▸ **Recorded information**:
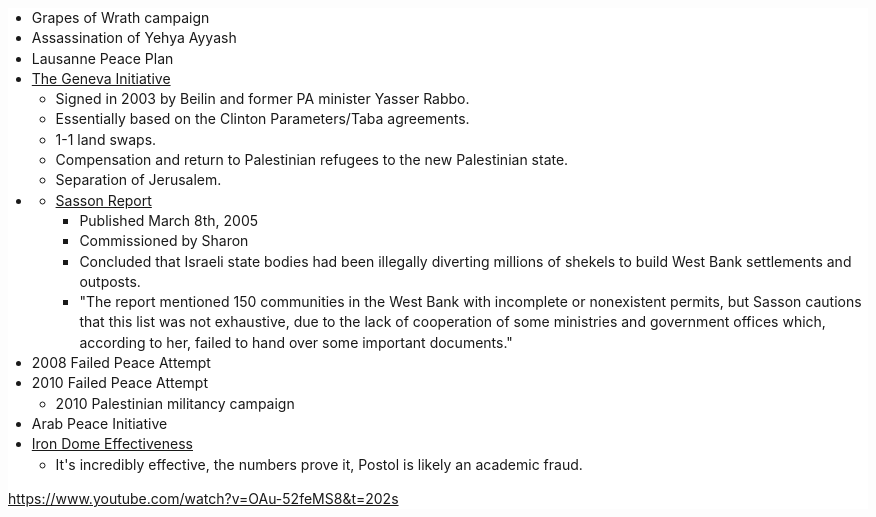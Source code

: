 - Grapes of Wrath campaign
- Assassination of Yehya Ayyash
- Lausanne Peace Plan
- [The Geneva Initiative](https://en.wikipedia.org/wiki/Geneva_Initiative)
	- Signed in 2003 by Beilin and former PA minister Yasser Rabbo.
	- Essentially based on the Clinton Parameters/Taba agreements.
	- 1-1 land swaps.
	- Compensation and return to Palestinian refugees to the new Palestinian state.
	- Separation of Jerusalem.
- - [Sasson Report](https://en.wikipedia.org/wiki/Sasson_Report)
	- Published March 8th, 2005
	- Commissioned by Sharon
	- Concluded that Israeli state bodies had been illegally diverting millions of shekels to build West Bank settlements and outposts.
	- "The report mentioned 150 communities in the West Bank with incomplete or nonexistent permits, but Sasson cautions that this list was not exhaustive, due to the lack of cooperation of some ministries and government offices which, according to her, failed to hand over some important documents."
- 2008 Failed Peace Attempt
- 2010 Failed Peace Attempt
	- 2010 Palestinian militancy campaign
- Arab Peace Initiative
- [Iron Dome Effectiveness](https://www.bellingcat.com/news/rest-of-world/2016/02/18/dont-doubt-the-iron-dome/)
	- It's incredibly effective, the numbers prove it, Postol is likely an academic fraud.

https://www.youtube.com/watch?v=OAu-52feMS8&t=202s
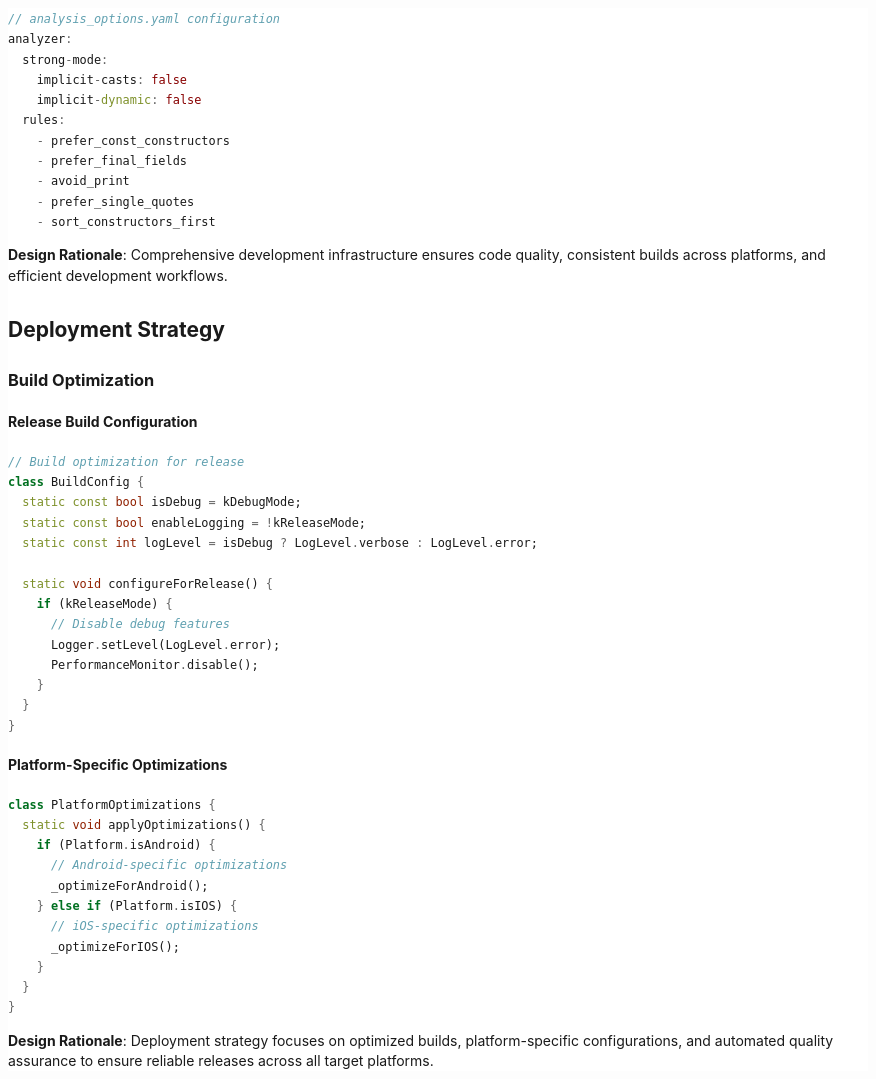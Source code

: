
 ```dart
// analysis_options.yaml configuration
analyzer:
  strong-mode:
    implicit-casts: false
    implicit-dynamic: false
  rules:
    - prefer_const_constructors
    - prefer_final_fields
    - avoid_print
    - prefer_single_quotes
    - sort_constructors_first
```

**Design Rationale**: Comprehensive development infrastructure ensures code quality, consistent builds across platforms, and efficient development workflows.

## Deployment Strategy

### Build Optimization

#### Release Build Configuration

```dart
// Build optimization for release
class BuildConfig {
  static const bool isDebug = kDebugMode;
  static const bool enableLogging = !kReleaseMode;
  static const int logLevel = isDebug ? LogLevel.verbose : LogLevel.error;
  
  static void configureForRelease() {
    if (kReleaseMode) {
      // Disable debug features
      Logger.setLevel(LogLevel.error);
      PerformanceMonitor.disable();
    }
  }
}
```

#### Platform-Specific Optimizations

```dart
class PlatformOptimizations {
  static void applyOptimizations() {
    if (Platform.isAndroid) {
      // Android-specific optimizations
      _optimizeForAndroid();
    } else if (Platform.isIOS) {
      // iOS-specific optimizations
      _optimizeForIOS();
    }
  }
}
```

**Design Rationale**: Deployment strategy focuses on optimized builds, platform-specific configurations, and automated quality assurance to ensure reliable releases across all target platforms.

▸ **Assignment**: Filter the data above down to lines with the word "Attempt", and copy them.

▸ **Worked solution**:
- 2008 Failed Peace Attempt
- 2010 Failed Peace Attempt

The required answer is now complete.